— Work order —
From the line with "<td>Stargazers: <code>27</code></td>" through the line with "<td>Latest: <code>Sat Feb", inclusive, return each line of the data below exactly and leave the rest out.

*** Data listing Section Begins ***

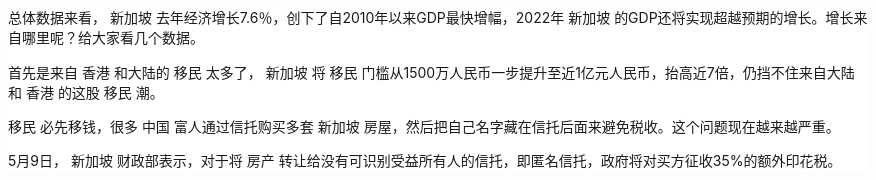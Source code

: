  <p>
  总体数据来看，
  <ok href="/term/5435">
   新加坡
  </ok>
  去年经济增长7.6％，创下了自2010年以来GDP最快增幅，2022年
  <ok href="/term/5435">
   新加坡
  </ok>
  的GDP还将实现超越预期的增长。增长来自哪里呢？给大家看几个数据。
 </p>
 <p>
  首先是来自
  <ok href="/term/1043">
   香港
  </ok>
  和大陆的
  <ok href="/term/2460">
   移民
  </ok>
  太多了，
  <ok href="/term/5435">
   新加坡
  </ok>
  将
  <ok href="/term/2460">
   移民
  </ok>
  门槛从1500万人民币一步提升至近1亿元人民币，抬高近7倍，仍挡不住来自大陆和
  <ok href="/term/1043">
   香港
  </ok>
  的这股
  <ok href="/term/2460">
   移民
  </ok>
  潮。
 </p>
 <p>
  <ok href="/term/2460">
   移民
  </ok>
  必先移钱，很多
  <ok href="/term/1120">
   中国
  </ok>
  富人通过信托购买多套
  <ok href="/term/5435">
   新加坡
  </ok>
  房屋，然后把自己名字藏在信托后面来避免税收。这个问题现在越来越严重。
 </p>
 <p>
  5月9日，
  <ok href="/term/5435">
   新加坡
  </ok>
  财政部表示，对于将
  <ok href="/term/12451">
   房产
  </ok>
  转让给没有可识别受益所有人的信托，即匿名信托，政府将对买方征收35%的额外印花税。
 </p>
 <p>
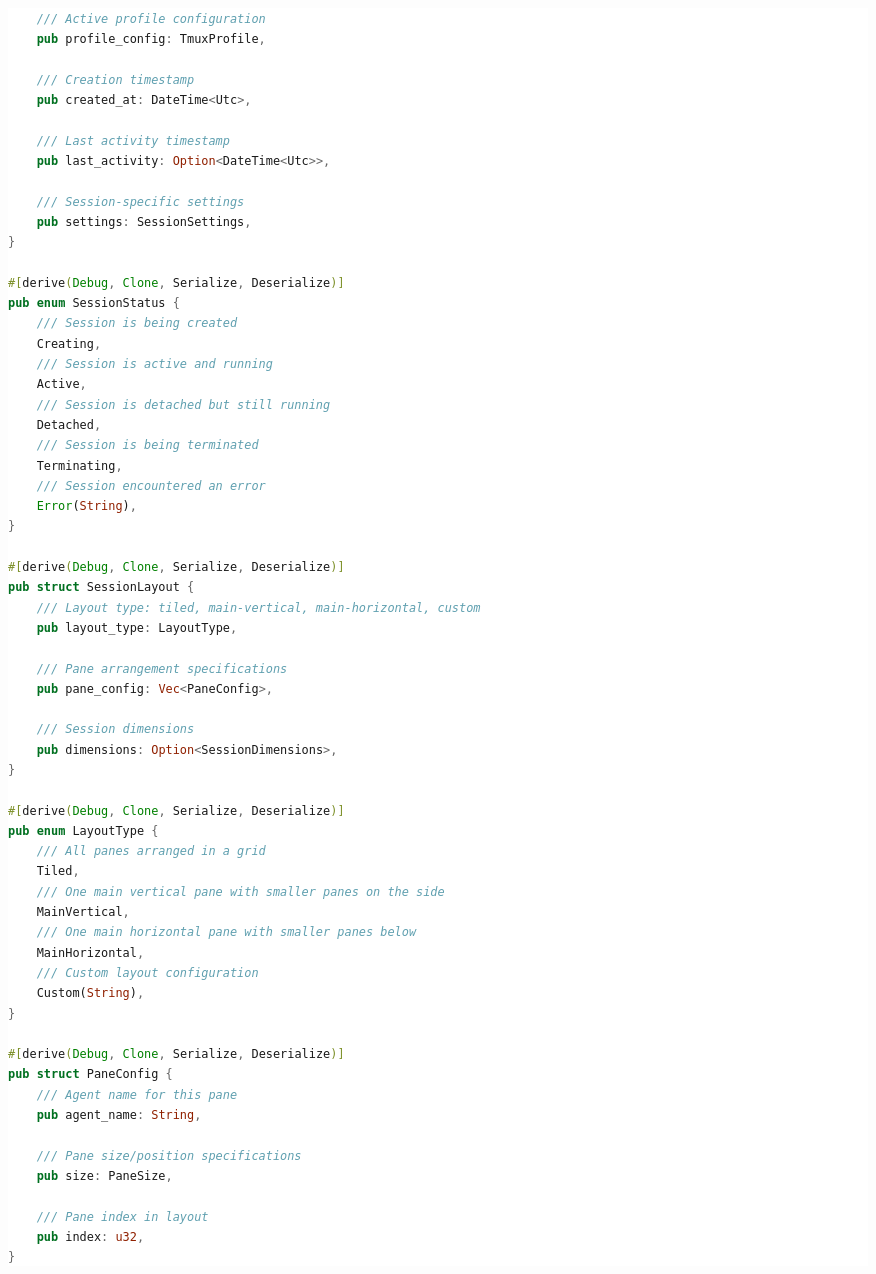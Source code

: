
 ```rust
    /// Active profile configuration
    pub profile_config: TmuxProfile,

    /// Creation timestamp
    pub created_at: DateTime<Utc>,

    /// Last activity timestamp
    pub last_activity: Option<DateTime<Utc>>,

    /// Session-specific settings
    pub settings: SessionSettings,
}

#[derive(Debug, Clone, Serialize, Deserialize)]
pub enum SessionStatus {
    /// Session is being created
    Creating,
    /// Session is active and running
    Active,
    /// Session is detached but still running
    Detached,
    /// Session is being terminated
    Terminating,
    /// Session encountered an error
    Error(String),
}

#[derive(Debug, Clone, Serialize, Deserialize)]
pub struct SessionLayout {
    /// Layout type: tiled, main-vertical, main-horizontal, custom
    pub layout_type: LayoutType,

    /// Pane arrangement specifications
    pub pane_config: Vec<PaneConfig>,

    /// Session dimensions
    pub dimensions: Option<SessionDimensions>,
}

#[derive(Debug, Clone, Serialize, Deserialize)]
pub enum LayoutType {
    /// All panes arranged in a grid
    Tiled,
    /// One main vertical pane with smaller panes on the side
    MainVertical,
    /// One main horizontal pane with smaller panes below
    MainHorizontal,
    /// Custom layout configuration
    Custom(String),
}

#[derive(Debug, Clone, Serialize, Deserialize)]
pub struct PaneConfig {
    /// Agent name for this pane
    pub agent_name: String,

    /// Pane size/position specifications
    pub size: PaneSize,

    /// Pane index in layout
    pub index: u32,
}

```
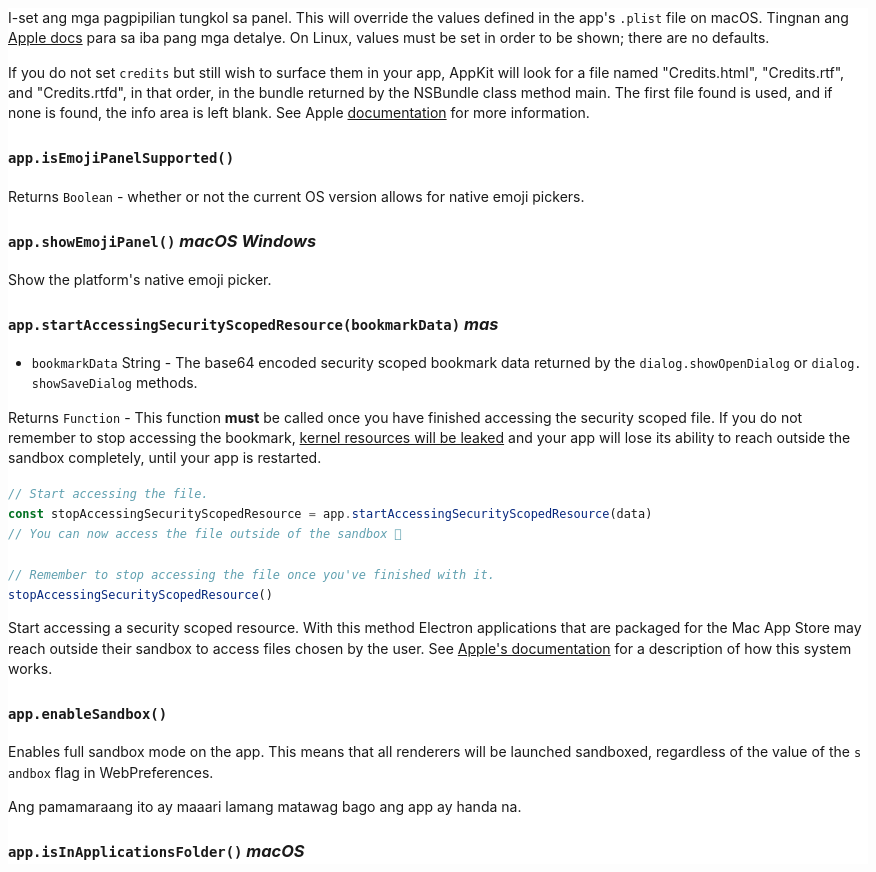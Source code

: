 I-set ang mga pagpipilian tungkol sa panel. This will override the values defined in the app's `.plist` file on macOS. Tingnan ang [Apple docs](https://developer.apple.com/reference/appkit/nsapplication/1428479-orderfrontstandardaboutpanelwith?language=objc) para sa iba pang mga detalye. On Linux, values must be set in order to be shown; there are no defaults.

If you do not set `credits` but still wish to surface them in your app, AppKit will look for a file named "Credits.html", "Credits.rtf", and "Credits.rtfd", in that order, in the bundle returned by the NSBundle class method main. The first file found is used, and if none is found, the info area is left blank. See Apple [documentation](https://developer.apple.com/documentation/appkit/nsaboutpaneloptioncredits?language=objc) for more information.

### `app.isEmojiPanelSupported()`

Returns `Boolean` - whether or not the current OS version allows for native emoji pickers.

### `app.showEmojiPanel()` _macOS_ _Windows_

Show the platform's native emoji picker.

### `app.startAccessingSecurityScopedResource(bookmarkData)` _mas_

* `bookmarkData` String - The base64 encoded security scoped bookmark data returned by the `dialog.showOpenDialog` or `dialog.showSaveDialog` methods.

Returns `Function` - This function **must** be called once you have finished accessing the security scoped file. If you do not remember to stop accessing the bookmark, [kernel resources will be leaked](https://developer.apple.com/reference/foundation/nsurl/1417051-startaccessingsecurityscopedreso?language=objc) and your app will lose its ability to reach outside the sandbox completely, until your app is restarted.

```js
// Start accessing the file.
const stopAccessingSecurityScopedResource = app.startAccessingSecurityScopedResource(data)
// You can now access the file outside of the sandbox 🎉

// Remember to stop accessing the file once you've finished with it.
stopAccessingSecurityScopedResource()
```

Start accessing a security scoped resource. With this method Electron applications that are packaged for the Mac App Store may reach outside their sandbox to access files chosen by the user. See [Apple's documentation](https://developer.apple.com/library/content/documentation/Security/Conceptual/AppSandboxDesignGuide/AppSandboxInDepth/AppSandboxInDepth.html#//apple_ref/doc/uid/TP40011183-CH3-SW16) for a description of how this system works.

### `app.enableSandbox()`

Enables full sandbox mode on the app. This means that all renderers will be launched sandboxed, regardless of the value of the `sandbox` flag in WebPreferences.

Ang pamamaraang ito ay maaari lamang matawag bago ang app ay handa na.

### `app.isInApplicationsFolder()` _macOS_
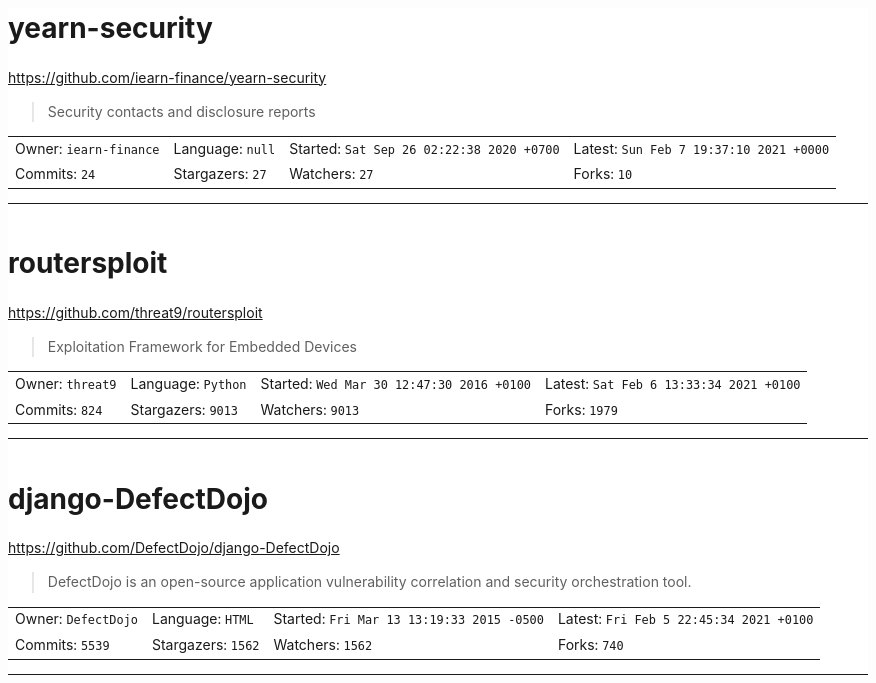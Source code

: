 
# yearn-security

https://github.com/iearn-finance/yearn-security
<blockquote>
Security contacts and disclosure reports
</blockquote>

<table>
<tr><td>Owner: <code>iearn-finance</code></td>
    <td>Language: <code>null</code></td>
    <td>Started: <code>Sat Sep 26 02:22:38 2020 +0700</code></td>
    <td>Latest: <code>Sun Feb 7 19:37:10 2021 +0000</code></td></tr>
<tr><td>Commits: <code>24</code></td>
    <td>Stargazers: <code>27</code></td>
    <td>Watchers: <code>27</code></td>
    <td>Forks: <code>10</code></td></tr>
</table>

---

# routersploit

https://github.com/threat9/routersploit
<blockquote>
Exploitation Framework for Embedded Devices
</blockquote>

<table>
<tr><td>Owner: <code>threat9</code></td>
    <td>Language: <code>Python</code></td>
    <td>Started: <code>Wed Mar 30 12:47:30 2016 +0100</code></td>
    <td>Latest: <code>Sat Feb 6 13:33:34 2021 +0100</code></td></tr>
<tr><td>Commits: <code>824</code></td>
    <td>Stargazers: <code>9013</code></td>
    <td>Watchers: <code>9013</code></td>
    <td>Forks: <code>1979</code></td></tr>
</table>

---

# django-DefectDojo

https://github.com/DefectDojo/django-DefectDojo
<blockquote>
DefectDojo is an open-source application vulnerability correlation and security orchestration tool.
</blockquote>

<table>
<tr><td>Owner: <code>DefectDojo</code></td>
    <td>Language: <code>HTML</code></td>
    <td>Started: <code>Fri Mar 13 13:19:33 2015 -0500</code></td>
    <td>Latest: <code>Fri Feb 5 22:45:34 2021 +0100</code></td></tr>
<tr><td>Commits: <code>5539</code></td>
    <td>Stargazers: <code>1562</code></td>
    <td>Watchers: <code>1562</code></td>
    <td>Forks: <code>740</code></td></tr>
</table>

---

*** Data listing Section Ends ***

— Answer box —
    <td>Stargazers: <code>27</code></td>
    <td>Watchers: <code>27</code></td>
    <td>Forks: <code>10</code></td></tr>
</table>

---

# routersploit

https://github.com/threat9/routersploit
<blockquote>
Exploitation Framework for Embedded Devices
</blockquote>

<table>
<tr><td>Owner: <code>threat9</code></td>
    <td>Language: <code>Python</code></td>
    <td>Started: <code>Wed Mar 30 12:47:30 2016 +0100</code></td>
    <td>Latest: <code>Sat Feb 6 13:33:34 2021 +0100</code></td></tr>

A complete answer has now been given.